WHAT IS EXPECTED: Go to the line below containing "### Active Profile (Android)" and print exactly from there through the line containing "### Customize (Advanced Use of Android)", both included. Print nothing else.

Records from a data source:
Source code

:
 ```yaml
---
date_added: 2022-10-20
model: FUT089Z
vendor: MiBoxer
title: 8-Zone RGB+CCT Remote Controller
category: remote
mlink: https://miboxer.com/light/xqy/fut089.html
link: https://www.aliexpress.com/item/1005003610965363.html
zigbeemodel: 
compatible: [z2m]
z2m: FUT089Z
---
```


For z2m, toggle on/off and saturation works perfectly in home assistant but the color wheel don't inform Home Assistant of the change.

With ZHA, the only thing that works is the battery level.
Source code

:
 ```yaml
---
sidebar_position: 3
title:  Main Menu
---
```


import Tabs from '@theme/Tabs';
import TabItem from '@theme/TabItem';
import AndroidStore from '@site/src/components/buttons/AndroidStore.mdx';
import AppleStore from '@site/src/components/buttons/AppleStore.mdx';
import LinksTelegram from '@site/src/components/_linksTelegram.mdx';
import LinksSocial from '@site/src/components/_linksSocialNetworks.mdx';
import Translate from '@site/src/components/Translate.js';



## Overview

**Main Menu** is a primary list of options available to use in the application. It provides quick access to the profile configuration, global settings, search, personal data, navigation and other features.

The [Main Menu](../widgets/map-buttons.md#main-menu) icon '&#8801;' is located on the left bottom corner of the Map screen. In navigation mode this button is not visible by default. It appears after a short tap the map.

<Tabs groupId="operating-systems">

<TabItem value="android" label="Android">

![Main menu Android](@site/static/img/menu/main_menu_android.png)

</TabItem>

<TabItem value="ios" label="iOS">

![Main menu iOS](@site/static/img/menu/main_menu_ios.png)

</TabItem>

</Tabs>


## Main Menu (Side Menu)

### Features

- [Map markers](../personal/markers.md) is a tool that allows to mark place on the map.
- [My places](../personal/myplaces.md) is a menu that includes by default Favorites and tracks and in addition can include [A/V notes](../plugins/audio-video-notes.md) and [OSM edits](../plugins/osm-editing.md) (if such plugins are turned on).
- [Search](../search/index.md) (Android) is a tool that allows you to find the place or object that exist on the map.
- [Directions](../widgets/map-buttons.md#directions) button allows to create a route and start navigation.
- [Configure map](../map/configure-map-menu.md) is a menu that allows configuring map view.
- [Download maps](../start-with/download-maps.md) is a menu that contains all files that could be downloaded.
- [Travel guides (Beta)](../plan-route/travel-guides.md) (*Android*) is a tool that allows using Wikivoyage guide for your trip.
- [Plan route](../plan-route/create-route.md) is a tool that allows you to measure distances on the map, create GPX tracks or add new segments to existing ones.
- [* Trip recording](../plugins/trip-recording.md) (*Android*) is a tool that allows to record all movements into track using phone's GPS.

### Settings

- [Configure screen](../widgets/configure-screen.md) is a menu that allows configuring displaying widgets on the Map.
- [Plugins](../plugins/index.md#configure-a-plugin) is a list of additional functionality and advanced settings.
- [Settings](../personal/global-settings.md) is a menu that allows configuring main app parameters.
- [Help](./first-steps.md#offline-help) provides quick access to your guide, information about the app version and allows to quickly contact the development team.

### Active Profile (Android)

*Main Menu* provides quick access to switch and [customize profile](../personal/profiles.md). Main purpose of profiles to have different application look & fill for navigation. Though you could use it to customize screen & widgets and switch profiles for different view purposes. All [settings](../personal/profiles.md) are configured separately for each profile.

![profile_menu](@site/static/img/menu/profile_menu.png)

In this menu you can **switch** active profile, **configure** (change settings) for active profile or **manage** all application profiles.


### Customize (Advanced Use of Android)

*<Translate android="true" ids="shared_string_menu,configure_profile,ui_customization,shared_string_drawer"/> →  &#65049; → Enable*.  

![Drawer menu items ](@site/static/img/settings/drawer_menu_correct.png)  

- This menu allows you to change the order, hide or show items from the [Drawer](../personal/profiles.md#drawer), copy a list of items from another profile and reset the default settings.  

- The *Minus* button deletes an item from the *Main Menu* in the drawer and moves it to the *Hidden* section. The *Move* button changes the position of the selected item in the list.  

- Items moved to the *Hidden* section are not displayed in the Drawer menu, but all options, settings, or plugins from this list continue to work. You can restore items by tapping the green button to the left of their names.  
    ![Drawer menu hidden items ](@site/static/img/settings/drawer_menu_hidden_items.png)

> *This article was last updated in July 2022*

SOLUTION TO THE PROBLEM:
### Active Profile (Android)

*Main Menu* provides quick access to switch and [customize profile](../personal/profiles.md). Main purpose of profiles to have different application look & fill for navigation. Though you could use it to customize screen & widgets and switch profiles for different view purposes. All [settings](../personal/profiles.md) are configured separately for each profile.

![profile_menu](@site/static/img/menu/profile_menu.png)

In this menu you can **switch** active profile, **configure** (change settings) for active profile or **manage** all application profiles.


### Customize (Advanced Use of Android)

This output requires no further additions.